I militari sono stati premiati quando, intorno alle 19.15 di ieri, in via Puccini è spuntata un’Audi A3 di colore scuro, con a bordo tre persone, che hanno assunto subito un atteggiamento sospetto, percorrendo più volte l’intera via e rallentando la marcia, fino quasi a fermarsi, una volta accanto alla Fiat Uno. La presenza del supermercato “Pam” a poche centinaia di metri dall’auto rubata ha indotto i carabinieri a ritenere che l’obiettivo dei rapinatori fosse proprio l’esercizio commerciale, poco distante.
La “banda dei metalmeccanici”, di lì a breve, era pronta ad entrare in azione. Dietro l’Audi (al cui interno, come avranno modo di accertare successivamente i militari, vi erano Giannuzzo, Cianci e Polimeno), ad un certo punto, è spuntata una Fiat Stilo SW, con altre due persone a bordo: la banda era al completo.
Dopo un rapido scambio di passeggeri, sulla Uno rubata sono saliti Ballarino e Polimeno, mentre l’Audi, con a bordo gli altri tre ragazzi, l’ha seguita per un breve tratto. I carabinieri, nella convinzione che, a breve, sarebbe stata consumata una rapina, hanno deciso di seguire la Fiat Uno che, dopo avere imboccato nuovamente via Puccini, ha svoltato per una strada sterrata, dove i due occupanti hanno iniziato ad indossare le tute da metalmeccanico ed armarsi. È stato a questo punto che i carabinieri sono intervenuti, intimando l’alt ai due giovani banditi. Favoriti dall’oscurità, tuttavia, Ballarino e Polimeno sono riusciti a fare perdere, per alcuni minuti, le loro tracce, fuggendo tra gli uliveti circostanti. Ma sono stati presto rintracciati ed arrestati: i due erano vestiti in modo simile, con una giacca colore blu del tipo metalmeccanico. Nelle tasche di Ballarino sono spuntati un cacciavite di grosse dimensioni ed un paio di guanti, mentre Polimeno aveva un passamontagna. Non avevano armi: i carabinieri ritengono che le abbiano abbandonate durante la fuga, prima di essere bloccati.
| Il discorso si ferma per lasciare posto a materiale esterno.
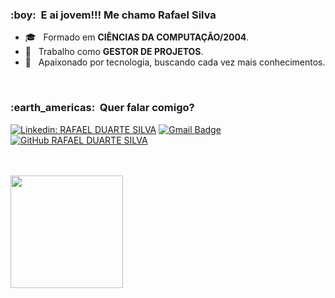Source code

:
<h3> :boy: &nbsp;E ai jovem!!! Me chamo Rafael Silva </h3>

- 🎓 &nbsp; Formado em **CIÊNCIAS DA COMPUTAÇÃO/2004**.
- 💼 &nbsp; Trabalho como **GESTOR DE PROJETOS**.
- 🚀 &nbsp; Apaixonado por tecnologia, buscando cada vez mais conhecimentos.
<br/>

<h3> :earth_americas: &nbsp;Quer falar comigo? </h3> 

[![Linkedin: RAFAEL DUARTE SILVA](https://img.shields.io/badge/-rafaelduartesilva-blue?style=flat-square&logo=Linkedin&logoColor=white&link=https://www.linkedin.com/in/rafaelduartesilva/)](https://www.linkedin.com/in/rafaelduartesilva/)
[![Gmail Badge](https://img.shields.io/badge/-silva.rafaelduarte@email.com-D14836?style=flat&logo=Gmail&logoColor=white&link=mailto:silva.rafaelduarte@gmail.com)](mailto:silva.rafaelduarte@gmail.com)
[![GitHub RAFAEL DUARTE SILVA]( https://img.shields.io/github/followers/silvarafaelduarte?label=follow&style=social)](https://github.com/silvarafaelduarte)

<br/>
<br/>

<a href="https://github.com/silvarafaelduarte">
  <img height="180em" src="https://github-readme-stats.vercel.app/api?username=silvarafaelduarte&theme=blue&show_icons=true" />
</a>

<br/>


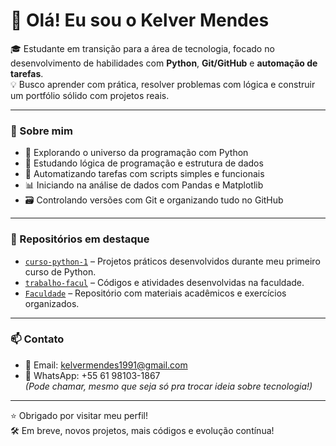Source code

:# 👋 Olá! Eu sou o Kelver Mendes

🎓 Estudante em transição para a área de tecnologia, focado no desenvolvimento de habilidades com **Python**, **Git/GitHub** e **automação de tarefas**.  
💡 Busco aprender com prática, resolver problemas com lógica e construir um portfólio sólido com projetos reais.

---

### 🚀 Sobre mim

- 🐍 Explorando o universo da programação com Python
- 🧠 Estudando lógica de programação e estrutura de dados
- 🔧 Automatizando tarefas com scripts simples e funcionais
- 📊 Iniciando na análise de dados com Pandas e Matplotlib
- 🗃️ Controlando versões com Git e organizando tudo no GitHub

---

### 📂 Repositórios em destaque

- [`curso-python-1`](https://github.com/Kelver1991/curso-python-1) – Projetos práticos desenvolvidos durante meu primeiro curso de Python.
- [`trabalho-facul`](https://github.com/Kelver1991/trabalho-facul) – Códigos e atividades desenvolvidas na faculdade.
- [`Faculdade`](https://github.com/Kelver1991/Faculdade) – Repositório com materiais acadêmicos e exercícios organizados.

---

### 📫 Contato

- 📧 Email: kelvermendes1991@gmail.com  
- 📱 WhatsApp: +55 61 98103-1867  
*(Pode chamar, mesmo que seja só pra trocar ideia sobre tecnologia!)*

---

⭐ Obrigado por visitar meu perfil!  
🛠️ Em breve, novos projetos, mais códigos e evolução contínua!


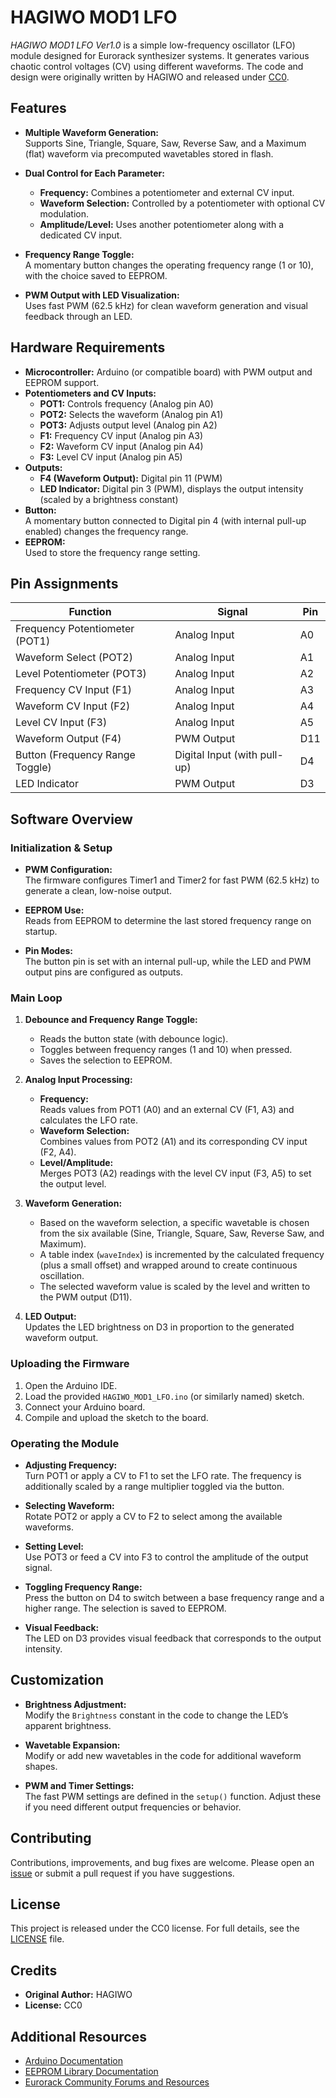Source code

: # HAGIWO MOD1 LFO

_HAGIWO MOD1 LFO Ver1.0_ is a simple low-frequency oscillator (LFO) module designed for Eurorack synthesizer systems. It generates various chaotic control voltages (CV) using different waveforms. The code and design were originally written by HAGIWO and released under [CC0](https://creativecommons.org/publicdomain/zero/1.0/).

## Features

- **Multiple Waveform Generation:**  
  Supports Sine, Triangle, Square, Saw, Reverse Saw, and a Maximum (flat) waveform via precomputed wavetables stored in flash.
  
- **Dual Control for Each Parameter:**  
  - **Frequency:** Combines a potentiometer and external CV input.  
  - **Waveform Selection:** Controlled by a potentiometer with optional CV modulation.  
  - **Amplitude/Level:** Uses another potentiometer along with a dedicated CV input.

- **Frequency Range Toggle:**  
  A momentary button changes the operating frequency range (1 or 10), with the choice saved to EEPROM.

- **PWM Output with LED Visualization:**  
  Uses fast PWM (62.5 kHz) for clean waveform generation and visual feedback through an LED.

## Hardware Requirements

- **Microcontroller:** Arduino (or compatible board) with PWM output and EEPROM support.
- **Potentiometers and CV Inputs:**
  - **POT1:** Controls frequency (Analog pin A0)
  - **POT2:** Selects the waveform (Analog pin A1)
  - **POT3:** Adjusts output level (Analog pin A2)
  - **F1:** Frequency CV input (Analog pin A3)
  - **F2:** Waveform CV input (Analog pin A4)
  - **F3:** Level CV input (Analog pin A5)
- **Outputs:**
  - **F4 (Waveform Output):** Digital pin 11 (PWM)
  - **LED Indicator:** Digital pin 3 (PWM), displays the output intensity (scaled by a brightness constant)
- **Button:**  
  A momentary button connected to Digital pin 4 (with internal pull-up enabled) changes the frequency range.
- **EEPROM:**  
  Used to store the frequency range setting.

## Pin Assignments

| Function                            | Signal       | Pin  |
| ----------------------------------- | ------------ | ---- |
| Frequency Potentiometer (POT1)      | Analog Input | A0   |
| Waveform Select (POT2)              | Analog Input | A1   |
| Level Potentiometer (POT3)          | Analog Input | A2   |
| Frequency CV Input (F1)             | Analog Input | A3   |
| Waveform CV Input (F2)              | Analog Input | A4   |
| Level CV Input (F3)                 | Analog Input | A5   |
| Waveform Output (F4)                | PWM Output   | D11  |
| Button (Frequency Range Toggle)     | Digital Input (with pull-up) | D4   |
| LED Indicator                       | PWM Output   | D3   |

## Software Overview

### Initialization & Setup

- **PWM Configuration:**  
  The firmware configures Timer1 and Timer2 for fast PWM (62.5 kHz) to generate a clean, low-noise output.
  
- **EEPROM Use:**  
  Reads from EEPROM to determine the last stored frequency range on startup.

- **Pin Modes:**  
  The button pin is set with an internal pull-up, while the LED and PWM output pins are configured as outputs.

### Main Loop

1. **Debounce and Frequency Range Toggle:**  
   - Reads the button state (with debounce logic).
   - Toggles between frequency ranges (1 and 10) when pressed.
   - Saves the selection to EEPROM.

2. **Analog Input Processing:**
   - **Frequency:**  
     Reads values from POT1 (A0) and an external CV (F1, A3) and calculates the LFO rate.
   - **Waveform Selection:**  
     Combines values from POT2 (A1) and its corresponding CV input (F2, A4).
   - **Level/Amplitude:**  
     Merges POT3 (A2) readings with the level CV input (F3, A5) to set the output level.

3. **Waveform Generation:**  
   - Based on the waveform selection, a specific wavetable is chosen from the six available (Sine, Triangle, Square, Saw, Reverse Saw, and Maximum).
   - A table index (`waveIndex`) is incremented by the calculated frequency (plus a small offset) and wrapped around to create continuous oscillation.
   - The selected waveform value is scaled by the level and written to the PWM output (D11).

4. **LED Output:**  
   Updates the LED brightness on D3 in proportion to the generated waveform output.


### Uploading the Firmware

1. Open the Arduino IDE.
2. Load the provided `HAGIWO_MOD1_LFO.ino` (or similarly named) sketch.
3. Connect your Arduino board.
4. Compile and upload the sketch to the board.

### Operating the Module

- **Adjusting Frequency:**  
  Turn POT1 or apply a CV to F1 to set the LFO rate. The frequency is additionally scaled by a range multiplier toggled via the button.
  
- **Selecting Waveform:**  
  Rotate POT2 or apply a CV to F2 to select among the available waveforms.
  
- **Setting Level:**  
  Use POT3 or feed a CV into F3 to control the amplitude of the output signal.
  
- **Toggling Frequency Range:**  
  Press the button on D4 to switch between a base frequency range and a higher range. The selection is saved to EEPROM.
  
- **Visual Feedback:**  
  The LED on D3 provides visual feedback that corresponds to the output intensity.

## Customization

- **Brightness Adjustment:**  
  Modify the `Brightness` constant in the code to change the LED’s apparent brightness.
  
- **Wavetable Expansion:**  
  Modify or add new wavetables in the code for additional waveform shapes.
  
- **PWM and Timer Settings:**  
  The fast PWM settings are defined in the `setup()` function. Adjust these if you need different output frequencies or behavior.

## Contributing

Contributions, improvements, and bug fixes are welcome. Please open an [issue](https://github.com/modulove/MOD1/issues) or submit a pull request if you have suggestions.

## License

This project is released under the CC0 license. For full details, see the [LICENSE](LICENSE) file.

## Credits

- **Original Author:** HAGIWO  
- **License:** CC0

## Additional Resources

- [Arduino Documentation](https://www.arduino.cc/reference/en/)
- [EEPROM Library Documentation](https://www.arduino.cc/en/Reference/EEPROM)
- [Eurorack Community Forums and Resources](https://www.modwiggler.com/)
I complici a bordo dell’Audi, invece, dopo avere assistito al blitz dei carabinieri, hanno repentinamente invertito il senso di marcia e preferito allontanarsi a tutto gas. Con la collaborazione dei carabinieri della compagnia di Gallipoli, gli uomini del norm di Maglie, in breve tempo, hanno rintracciato l’Audi a Sogliano Cavour, con i giovani a bordo, che sono poi stati accompagnati in caserma.
Messi alle strette, i cinque giovani rapinatori hanno confermato le accuse mosse nei loro confronti dagli investigatori e sono stati così arrestati per ricettazione di auto rubata e tentata rapina ai danni del supermercato Pam di Corigliano d’Otranto. Informato il pm di turno, Giuseppe Capoccia, la “banda dei metalmeccanici” è stata accompagnata in carcere.